Pendant les deux heures suivantes, Eleanor a suivi l'exemple de Nailah. Elle n'avait pas réalisé hier, mais le refuge avait un jardin avec une clôture en chaîne de huit pieds qui le sécurisait. Les chiens étaient sortis par groupes de trois à cinq. Pendant qu'ils étaient dehors, leurs chenils étaient nettoyés, de l'eau fraîche et de la nourriture étaient ajoutées à leurs bols.
Après des années à le faire seule, Nailah avait perfectionné la routine, ce qui l'a probablement aidée à mesure que sa grossesse progressait, mais cela devenait manifestement plus difficile. Eleanor était surprise qu'elle n'ait pas cherché de l'aide plus tôt, mais elle commençait à comprendre que sa nouvelle employeuse et amie était indépendante et têtue. En approchant des dernières cages, un chien a attiré son regard. C'était un grand chien noir avec des marques fauves. Alors qu'elle s'approchait de la porte, il ne lui a jeté qu'un regard distrait en restant enroulé dans le coin éloigné.
"Quel est le nom de celui-ci ?", a demandé Eleanor alors que Nailah sortait un autre chien.
"Oh, c'est Bear".
"Bear ?".
"C'est un Rottweiler de cinq ans", a expliqué Nailah. "Son propriétaire est décédé et apparemment, le reste de la famille était trop intimidé par lui, donc ils l'ont confié au refuge".
"Intimidé ?".
"Eh bien, c'est un grand chien, mais les Rottweilers sont vraiment des tendres. Ils peuvent être très territoriaux, mais ils se lient étroitement avec leurs propriétaires. Ils sont très protecteurs et loyaux. Bear peine à s'adapter à la vie en chenil. Il venait d'un foyer aimant, et il a perdu son propriétaire, donc c'est tout à fait compréhensible. Veux-tu que je le sorte ?".
"Non, je peux m'en occuper", a assuré Eleanor avant de se laisser entrer dans le chenil. "Salut, Bear".
Le Rottweiler a levé la tête au son de son nom et il l'a regardée avec ce qui semblait être une expression pathétique. Eleanor s'est agenouillée pour le caresser avec douceur. Il a gémi, en se déplaçant pour pouvoir reposer son menton sur ses genoux.
"Je sais ce que c'est d'être abandonné et maltraité", a murmuré Eleanor en caressant son pelage court et noir sur son corps musclé et tendu. "Mais c'est sûr ici. C'est un bon endroit. N'est-ce pas ?".
Bear a soupiré, il semblait juste heureux de recevoir de l'attention. Eleanor a ri alors qu'il se rapprochait. Si elle ne savait pas mieux, elle aurait pensé qu'il essaierait réellement de grimper sur ses genoux.

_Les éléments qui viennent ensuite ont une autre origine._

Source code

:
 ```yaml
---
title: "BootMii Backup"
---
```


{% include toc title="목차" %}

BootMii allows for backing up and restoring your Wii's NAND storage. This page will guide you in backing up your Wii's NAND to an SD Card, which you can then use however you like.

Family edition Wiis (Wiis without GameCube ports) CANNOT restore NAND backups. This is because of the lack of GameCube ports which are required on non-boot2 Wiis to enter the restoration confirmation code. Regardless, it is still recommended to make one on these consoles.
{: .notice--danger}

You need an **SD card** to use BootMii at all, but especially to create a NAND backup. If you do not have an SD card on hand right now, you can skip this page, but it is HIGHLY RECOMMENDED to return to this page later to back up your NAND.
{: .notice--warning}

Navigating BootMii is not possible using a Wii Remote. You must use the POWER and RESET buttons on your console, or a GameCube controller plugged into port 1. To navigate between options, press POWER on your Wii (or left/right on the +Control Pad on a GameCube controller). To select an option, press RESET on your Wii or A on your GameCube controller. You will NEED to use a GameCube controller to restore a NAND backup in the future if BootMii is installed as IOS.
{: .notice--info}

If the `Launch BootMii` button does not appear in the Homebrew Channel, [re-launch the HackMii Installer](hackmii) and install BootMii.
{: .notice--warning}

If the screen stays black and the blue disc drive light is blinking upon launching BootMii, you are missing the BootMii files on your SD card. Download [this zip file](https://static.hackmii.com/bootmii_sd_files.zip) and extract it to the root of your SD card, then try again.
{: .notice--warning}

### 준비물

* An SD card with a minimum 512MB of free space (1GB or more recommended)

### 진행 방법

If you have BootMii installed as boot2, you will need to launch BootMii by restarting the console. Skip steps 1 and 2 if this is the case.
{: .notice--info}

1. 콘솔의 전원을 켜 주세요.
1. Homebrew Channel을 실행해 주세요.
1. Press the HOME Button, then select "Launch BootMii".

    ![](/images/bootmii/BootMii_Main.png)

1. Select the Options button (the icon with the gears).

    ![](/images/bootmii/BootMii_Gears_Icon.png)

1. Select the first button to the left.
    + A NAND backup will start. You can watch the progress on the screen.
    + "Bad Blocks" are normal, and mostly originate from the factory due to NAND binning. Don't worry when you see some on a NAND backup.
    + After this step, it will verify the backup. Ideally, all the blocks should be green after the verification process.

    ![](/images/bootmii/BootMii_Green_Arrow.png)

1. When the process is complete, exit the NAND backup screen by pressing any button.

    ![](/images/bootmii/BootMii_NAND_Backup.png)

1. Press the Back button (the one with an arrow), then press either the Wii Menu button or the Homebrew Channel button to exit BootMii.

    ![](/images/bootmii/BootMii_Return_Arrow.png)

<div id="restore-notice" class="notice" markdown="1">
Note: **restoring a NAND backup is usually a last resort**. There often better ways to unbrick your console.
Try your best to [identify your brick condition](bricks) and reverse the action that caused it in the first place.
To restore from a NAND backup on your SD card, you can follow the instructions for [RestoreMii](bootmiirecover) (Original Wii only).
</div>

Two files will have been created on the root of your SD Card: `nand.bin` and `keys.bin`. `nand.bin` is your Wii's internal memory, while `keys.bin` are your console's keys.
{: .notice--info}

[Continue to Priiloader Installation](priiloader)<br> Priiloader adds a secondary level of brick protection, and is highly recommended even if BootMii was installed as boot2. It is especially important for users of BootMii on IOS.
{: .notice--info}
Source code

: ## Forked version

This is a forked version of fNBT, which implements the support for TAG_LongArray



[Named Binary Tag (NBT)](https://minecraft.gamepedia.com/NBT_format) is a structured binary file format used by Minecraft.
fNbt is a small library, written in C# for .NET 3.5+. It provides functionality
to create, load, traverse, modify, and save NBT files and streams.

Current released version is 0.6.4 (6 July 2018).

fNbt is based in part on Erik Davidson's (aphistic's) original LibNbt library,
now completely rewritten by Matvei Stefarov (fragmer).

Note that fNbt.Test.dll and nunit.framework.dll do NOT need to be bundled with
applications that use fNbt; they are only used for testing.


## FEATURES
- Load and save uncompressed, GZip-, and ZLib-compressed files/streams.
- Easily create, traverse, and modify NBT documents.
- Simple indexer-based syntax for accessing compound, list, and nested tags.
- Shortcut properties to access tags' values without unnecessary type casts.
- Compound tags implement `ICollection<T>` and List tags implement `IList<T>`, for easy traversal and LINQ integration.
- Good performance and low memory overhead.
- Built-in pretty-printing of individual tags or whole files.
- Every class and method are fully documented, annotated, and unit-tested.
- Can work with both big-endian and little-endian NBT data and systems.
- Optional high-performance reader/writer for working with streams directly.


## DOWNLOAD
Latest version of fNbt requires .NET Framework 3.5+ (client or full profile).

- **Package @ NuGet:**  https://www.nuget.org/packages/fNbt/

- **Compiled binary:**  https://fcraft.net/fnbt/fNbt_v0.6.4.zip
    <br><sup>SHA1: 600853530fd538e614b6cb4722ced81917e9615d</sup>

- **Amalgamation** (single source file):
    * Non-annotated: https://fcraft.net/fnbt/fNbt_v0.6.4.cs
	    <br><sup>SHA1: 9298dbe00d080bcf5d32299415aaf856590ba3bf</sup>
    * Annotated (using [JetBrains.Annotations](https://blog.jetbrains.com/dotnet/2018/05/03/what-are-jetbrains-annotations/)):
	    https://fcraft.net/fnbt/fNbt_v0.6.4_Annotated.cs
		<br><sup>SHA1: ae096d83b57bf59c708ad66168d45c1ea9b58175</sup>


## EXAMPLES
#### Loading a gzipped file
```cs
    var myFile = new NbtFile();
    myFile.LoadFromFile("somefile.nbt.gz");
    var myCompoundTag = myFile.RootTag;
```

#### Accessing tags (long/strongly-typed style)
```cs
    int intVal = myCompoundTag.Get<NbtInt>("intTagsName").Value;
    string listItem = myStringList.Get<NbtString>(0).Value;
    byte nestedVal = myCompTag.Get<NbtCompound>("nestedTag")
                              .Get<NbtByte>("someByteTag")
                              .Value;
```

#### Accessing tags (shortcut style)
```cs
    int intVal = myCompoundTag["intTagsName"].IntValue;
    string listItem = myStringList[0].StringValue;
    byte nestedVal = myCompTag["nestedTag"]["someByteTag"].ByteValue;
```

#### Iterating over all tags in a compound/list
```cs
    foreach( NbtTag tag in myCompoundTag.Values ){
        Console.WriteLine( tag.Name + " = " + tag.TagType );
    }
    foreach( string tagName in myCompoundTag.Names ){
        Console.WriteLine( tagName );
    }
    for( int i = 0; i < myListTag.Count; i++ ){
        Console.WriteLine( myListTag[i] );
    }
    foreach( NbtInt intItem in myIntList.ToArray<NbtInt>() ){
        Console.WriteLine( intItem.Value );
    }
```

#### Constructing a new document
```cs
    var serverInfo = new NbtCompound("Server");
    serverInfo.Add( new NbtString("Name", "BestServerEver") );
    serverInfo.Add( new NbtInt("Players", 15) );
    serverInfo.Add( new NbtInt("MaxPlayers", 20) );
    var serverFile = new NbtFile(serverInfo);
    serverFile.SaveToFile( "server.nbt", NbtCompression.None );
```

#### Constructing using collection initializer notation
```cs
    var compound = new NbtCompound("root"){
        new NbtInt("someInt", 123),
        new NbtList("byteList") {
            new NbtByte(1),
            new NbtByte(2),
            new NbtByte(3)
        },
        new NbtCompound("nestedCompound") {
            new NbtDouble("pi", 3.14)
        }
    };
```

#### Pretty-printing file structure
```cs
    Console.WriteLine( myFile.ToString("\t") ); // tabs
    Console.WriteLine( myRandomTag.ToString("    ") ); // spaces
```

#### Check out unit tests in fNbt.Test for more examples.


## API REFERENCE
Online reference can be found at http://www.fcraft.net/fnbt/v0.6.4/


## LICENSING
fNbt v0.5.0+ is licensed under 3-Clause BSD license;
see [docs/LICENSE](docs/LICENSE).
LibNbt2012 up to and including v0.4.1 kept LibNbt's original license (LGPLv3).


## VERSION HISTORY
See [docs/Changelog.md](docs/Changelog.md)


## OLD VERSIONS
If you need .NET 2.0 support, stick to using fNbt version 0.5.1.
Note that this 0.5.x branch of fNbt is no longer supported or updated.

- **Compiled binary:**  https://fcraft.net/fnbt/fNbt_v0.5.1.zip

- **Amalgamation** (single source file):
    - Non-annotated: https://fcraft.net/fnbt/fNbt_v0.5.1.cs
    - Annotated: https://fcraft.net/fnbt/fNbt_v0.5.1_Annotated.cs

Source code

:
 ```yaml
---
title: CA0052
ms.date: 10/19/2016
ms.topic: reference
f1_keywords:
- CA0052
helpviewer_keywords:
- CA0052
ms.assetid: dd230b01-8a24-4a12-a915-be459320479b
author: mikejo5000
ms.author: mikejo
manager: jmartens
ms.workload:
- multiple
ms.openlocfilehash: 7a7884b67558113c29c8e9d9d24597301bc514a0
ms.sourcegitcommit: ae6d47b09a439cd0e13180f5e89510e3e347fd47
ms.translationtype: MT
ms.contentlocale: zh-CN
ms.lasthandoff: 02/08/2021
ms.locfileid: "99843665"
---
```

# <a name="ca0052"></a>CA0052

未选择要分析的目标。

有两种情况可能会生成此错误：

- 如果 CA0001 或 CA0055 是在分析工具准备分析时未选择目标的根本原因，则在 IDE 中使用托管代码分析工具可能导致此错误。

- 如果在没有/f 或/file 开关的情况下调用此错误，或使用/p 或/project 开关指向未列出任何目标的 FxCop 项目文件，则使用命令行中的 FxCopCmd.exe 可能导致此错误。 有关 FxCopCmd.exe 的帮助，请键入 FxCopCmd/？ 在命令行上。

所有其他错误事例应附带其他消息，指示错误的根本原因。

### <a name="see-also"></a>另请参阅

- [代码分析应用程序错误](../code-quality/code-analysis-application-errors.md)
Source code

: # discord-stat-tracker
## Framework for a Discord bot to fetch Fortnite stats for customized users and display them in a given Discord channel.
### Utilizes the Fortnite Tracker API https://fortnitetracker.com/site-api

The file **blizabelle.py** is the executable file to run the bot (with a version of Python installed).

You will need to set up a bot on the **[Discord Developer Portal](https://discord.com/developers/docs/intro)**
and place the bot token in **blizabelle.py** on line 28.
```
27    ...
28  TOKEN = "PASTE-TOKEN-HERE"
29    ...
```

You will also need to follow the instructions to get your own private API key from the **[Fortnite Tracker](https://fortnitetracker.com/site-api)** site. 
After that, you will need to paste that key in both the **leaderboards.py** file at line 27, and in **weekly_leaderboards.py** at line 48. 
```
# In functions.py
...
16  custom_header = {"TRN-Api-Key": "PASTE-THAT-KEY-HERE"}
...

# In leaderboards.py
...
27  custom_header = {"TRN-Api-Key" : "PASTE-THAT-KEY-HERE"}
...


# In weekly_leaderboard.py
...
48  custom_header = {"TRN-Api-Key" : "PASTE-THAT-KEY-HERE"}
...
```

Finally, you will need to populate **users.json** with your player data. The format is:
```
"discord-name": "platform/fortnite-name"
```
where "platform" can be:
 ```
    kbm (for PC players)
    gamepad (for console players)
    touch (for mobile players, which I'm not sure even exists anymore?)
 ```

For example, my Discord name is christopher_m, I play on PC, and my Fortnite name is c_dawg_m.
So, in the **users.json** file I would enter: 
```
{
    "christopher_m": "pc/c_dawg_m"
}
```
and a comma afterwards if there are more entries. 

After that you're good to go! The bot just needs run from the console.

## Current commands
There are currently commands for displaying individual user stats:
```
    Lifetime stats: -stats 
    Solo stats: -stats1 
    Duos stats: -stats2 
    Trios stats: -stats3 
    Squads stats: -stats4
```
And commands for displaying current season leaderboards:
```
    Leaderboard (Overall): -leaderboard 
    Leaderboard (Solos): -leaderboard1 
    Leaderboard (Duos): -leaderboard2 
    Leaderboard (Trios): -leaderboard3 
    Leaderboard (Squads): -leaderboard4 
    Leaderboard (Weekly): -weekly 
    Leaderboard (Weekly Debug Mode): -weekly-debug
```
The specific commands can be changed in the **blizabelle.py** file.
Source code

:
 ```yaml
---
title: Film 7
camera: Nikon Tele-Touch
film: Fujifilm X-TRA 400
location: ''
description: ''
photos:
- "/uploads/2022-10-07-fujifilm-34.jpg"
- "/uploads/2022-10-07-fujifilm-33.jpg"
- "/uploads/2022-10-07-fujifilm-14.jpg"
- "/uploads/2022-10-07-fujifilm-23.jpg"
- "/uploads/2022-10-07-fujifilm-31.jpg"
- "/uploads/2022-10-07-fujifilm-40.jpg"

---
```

"Tu veux sortir ?", a demandé Eleanor.
Ses oreilles se sont dressées.
"Allez, sortons".
Sa voix l'a éveillé et il s'est levé, en se secouant. Eleanor a ri alors qu'il lui léchait le visage pendant qu'elle lui passait la laisse par la tête. Elle l'a conduit dans le jardin et elle l'a lâché. Il trottait le long du périmètre comme s'il était en mission. Peut-être que c'était la nature territoriale dont Nailah parlait. Mais il avait l'air beaucoup plus heureux, il a même rejoint un autre chien pour un jeu de tir à la corde.